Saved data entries
╭──

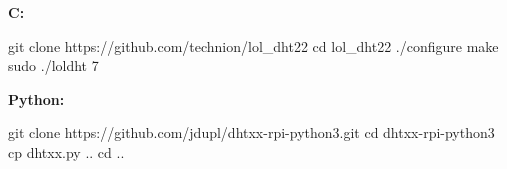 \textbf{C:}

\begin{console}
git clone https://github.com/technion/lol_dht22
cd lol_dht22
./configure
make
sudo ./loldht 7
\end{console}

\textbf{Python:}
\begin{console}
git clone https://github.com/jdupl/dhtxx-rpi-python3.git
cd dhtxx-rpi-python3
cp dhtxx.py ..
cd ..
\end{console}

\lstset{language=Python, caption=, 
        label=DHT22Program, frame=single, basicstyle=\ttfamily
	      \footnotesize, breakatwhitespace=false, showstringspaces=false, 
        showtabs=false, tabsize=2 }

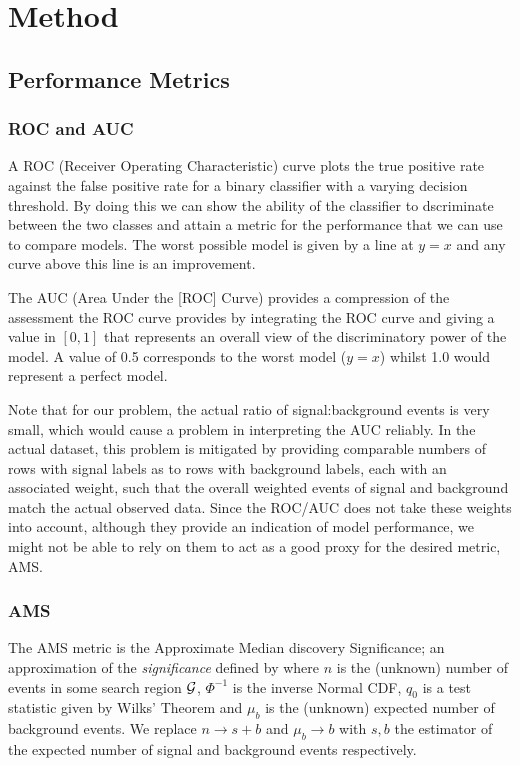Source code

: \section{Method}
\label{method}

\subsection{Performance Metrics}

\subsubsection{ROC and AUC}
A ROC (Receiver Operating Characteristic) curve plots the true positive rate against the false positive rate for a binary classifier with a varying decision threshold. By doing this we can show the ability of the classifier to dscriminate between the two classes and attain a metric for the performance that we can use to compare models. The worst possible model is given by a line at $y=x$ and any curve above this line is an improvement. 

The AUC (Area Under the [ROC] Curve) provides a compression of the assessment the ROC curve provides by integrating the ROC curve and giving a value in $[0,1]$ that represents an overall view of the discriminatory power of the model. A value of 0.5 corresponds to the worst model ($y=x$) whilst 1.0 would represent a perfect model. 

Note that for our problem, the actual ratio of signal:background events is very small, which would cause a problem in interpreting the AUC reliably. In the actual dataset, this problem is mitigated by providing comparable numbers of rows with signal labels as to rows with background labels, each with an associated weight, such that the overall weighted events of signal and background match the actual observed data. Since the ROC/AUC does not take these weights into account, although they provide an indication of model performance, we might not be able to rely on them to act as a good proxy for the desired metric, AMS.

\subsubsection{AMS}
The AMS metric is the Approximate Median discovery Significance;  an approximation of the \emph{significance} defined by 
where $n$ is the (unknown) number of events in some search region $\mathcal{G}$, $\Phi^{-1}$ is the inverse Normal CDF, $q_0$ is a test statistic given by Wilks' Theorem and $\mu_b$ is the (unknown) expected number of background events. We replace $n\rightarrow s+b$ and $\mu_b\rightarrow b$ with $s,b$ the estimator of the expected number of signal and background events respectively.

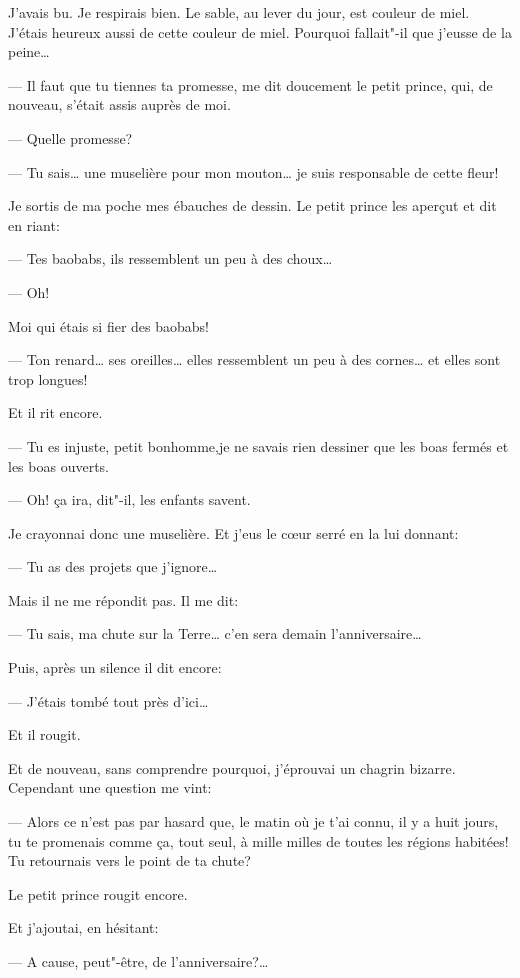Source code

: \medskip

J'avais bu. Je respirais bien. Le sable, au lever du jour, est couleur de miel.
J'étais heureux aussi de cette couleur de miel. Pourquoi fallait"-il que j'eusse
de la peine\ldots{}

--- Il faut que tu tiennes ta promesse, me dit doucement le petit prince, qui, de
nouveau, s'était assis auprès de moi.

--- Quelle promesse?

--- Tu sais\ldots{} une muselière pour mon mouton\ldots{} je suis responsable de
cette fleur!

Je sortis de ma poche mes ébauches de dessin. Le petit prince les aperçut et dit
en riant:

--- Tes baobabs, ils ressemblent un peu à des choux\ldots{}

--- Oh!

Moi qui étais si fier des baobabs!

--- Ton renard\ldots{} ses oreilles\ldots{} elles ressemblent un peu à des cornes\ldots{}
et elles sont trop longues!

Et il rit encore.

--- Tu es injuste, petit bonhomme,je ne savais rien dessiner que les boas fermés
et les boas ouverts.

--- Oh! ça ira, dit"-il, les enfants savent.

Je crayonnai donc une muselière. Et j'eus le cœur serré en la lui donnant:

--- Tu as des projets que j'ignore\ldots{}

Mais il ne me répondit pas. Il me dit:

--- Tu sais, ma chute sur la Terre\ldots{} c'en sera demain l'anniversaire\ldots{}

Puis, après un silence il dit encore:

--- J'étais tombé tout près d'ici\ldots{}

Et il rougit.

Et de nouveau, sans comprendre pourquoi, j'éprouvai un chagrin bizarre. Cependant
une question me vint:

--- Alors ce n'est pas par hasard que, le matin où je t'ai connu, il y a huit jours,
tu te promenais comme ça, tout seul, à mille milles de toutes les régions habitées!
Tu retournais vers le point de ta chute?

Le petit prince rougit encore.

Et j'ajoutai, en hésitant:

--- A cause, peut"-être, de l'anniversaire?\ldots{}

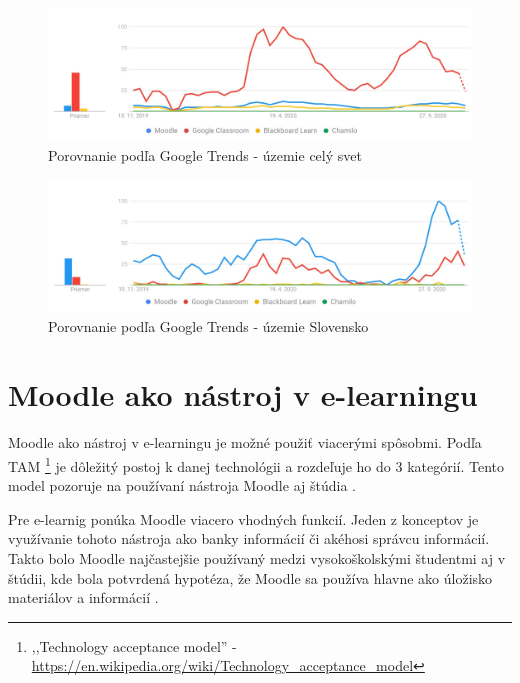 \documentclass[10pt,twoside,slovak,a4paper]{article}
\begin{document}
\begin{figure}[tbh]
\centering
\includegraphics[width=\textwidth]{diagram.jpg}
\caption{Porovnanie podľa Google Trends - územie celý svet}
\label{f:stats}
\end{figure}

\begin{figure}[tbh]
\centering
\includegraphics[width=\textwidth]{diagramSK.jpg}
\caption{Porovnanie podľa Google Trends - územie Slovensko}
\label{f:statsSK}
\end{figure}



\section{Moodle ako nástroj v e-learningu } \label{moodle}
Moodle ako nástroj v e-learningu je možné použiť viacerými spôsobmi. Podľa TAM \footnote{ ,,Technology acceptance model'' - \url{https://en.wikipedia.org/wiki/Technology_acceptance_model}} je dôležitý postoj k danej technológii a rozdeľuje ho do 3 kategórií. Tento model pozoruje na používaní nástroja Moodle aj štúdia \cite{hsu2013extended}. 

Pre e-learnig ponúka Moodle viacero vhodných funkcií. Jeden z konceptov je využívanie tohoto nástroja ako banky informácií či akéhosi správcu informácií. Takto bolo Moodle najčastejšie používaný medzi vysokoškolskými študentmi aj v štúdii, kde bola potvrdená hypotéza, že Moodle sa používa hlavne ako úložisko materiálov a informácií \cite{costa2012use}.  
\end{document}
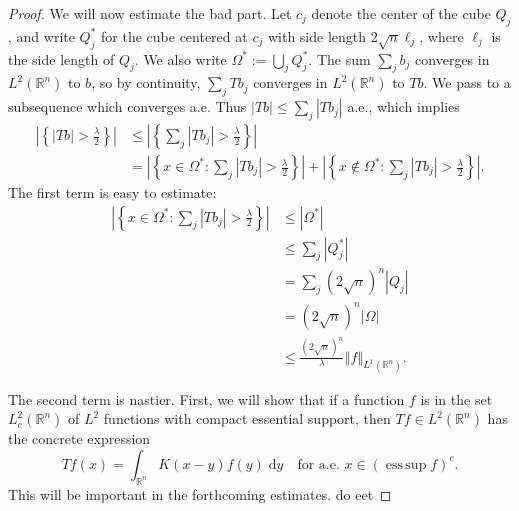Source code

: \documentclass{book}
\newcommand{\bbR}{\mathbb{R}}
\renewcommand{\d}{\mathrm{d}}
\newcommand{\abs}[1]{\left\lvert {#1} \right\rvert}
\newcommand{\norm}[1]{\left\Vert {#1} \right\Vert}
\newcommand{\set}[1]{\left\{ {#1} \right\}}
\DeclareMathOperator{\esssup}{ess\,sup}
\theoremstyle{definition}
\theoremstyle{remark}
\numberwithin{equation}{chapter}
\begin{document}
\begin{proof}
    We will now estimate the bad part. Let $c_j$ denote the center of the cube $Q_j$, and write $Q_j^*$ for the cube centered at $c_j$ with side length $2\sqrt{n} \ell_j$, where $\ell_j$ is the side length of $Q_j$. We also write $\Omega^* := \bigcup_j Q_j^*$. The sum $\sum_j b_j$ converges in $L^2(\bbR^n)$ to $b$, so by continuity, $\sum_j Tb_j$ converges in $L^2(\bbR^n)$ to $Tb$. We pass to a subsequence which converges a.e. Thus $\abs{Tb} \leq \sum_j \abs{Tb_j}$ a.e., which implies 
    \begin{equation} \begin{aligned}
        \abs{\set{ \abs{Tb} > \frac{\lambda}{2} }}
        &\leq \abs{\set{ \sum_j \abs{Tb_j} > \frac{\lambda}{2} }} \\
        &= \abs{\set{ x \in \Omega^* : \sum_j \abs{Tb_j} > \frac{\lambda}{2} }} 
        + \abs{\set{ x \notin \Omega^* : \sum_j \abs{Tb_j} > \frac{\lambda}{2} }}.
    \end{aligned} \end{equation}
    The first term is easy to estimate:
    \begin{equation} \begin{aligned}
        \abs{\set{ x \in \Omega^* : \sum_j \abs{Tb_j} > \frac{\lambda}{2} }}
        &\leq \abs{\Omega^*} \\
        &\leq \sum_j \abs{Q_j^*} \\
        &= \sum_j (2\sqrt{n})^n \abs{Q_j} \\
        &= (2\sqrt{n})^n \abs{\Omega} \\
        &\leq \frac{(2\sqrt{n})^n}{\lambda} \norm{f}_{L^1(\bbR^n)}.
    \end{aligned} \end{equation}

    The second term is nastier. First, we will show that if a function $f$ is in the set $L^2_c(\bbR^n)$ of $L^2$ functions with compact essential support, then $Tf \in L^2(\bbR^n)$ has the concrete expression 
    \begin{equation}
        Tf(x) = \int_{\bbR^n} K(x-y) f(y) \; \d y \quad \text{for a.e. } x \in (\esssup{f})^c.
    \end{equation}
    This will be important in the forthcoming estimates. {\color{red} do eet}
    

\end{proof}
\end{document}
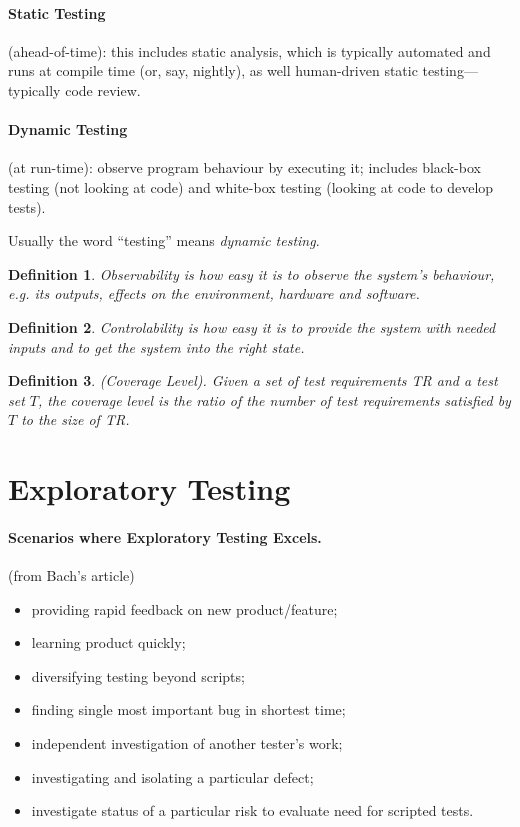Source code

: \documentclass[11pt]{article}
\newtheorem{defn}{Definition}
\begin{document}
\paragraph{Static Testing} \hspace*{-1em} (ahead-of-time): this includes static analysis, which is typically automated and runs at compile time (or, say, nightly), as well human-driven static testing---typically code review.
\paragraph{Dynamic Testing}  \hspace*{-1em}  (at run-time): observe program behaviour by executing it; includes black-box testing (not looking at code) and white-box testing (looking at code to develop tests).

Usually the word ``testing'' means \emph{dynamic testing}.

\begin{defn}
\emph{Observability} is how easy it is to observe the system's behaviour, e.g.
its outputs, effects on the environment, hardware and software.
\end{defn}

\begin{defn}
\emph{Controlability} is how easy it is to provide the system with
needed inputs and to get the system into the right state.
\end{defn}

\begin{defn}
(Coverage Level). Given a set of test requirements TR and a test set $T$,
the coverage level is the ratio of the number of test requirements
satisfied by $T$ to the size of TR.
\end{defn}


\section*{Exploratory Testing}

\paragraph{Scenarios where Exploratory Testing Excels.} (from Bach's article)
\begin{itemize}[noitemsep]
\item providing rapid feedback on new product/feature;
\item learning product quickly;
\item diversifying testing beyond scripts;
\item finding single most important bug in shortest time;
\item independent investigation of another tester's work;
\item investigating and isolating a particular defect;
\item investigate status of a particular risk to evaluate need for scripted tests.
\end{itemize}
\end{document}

╰──

## Work order
Read through the entries and count the lines where "baobabs" appears; respond with the number only.

## Response
2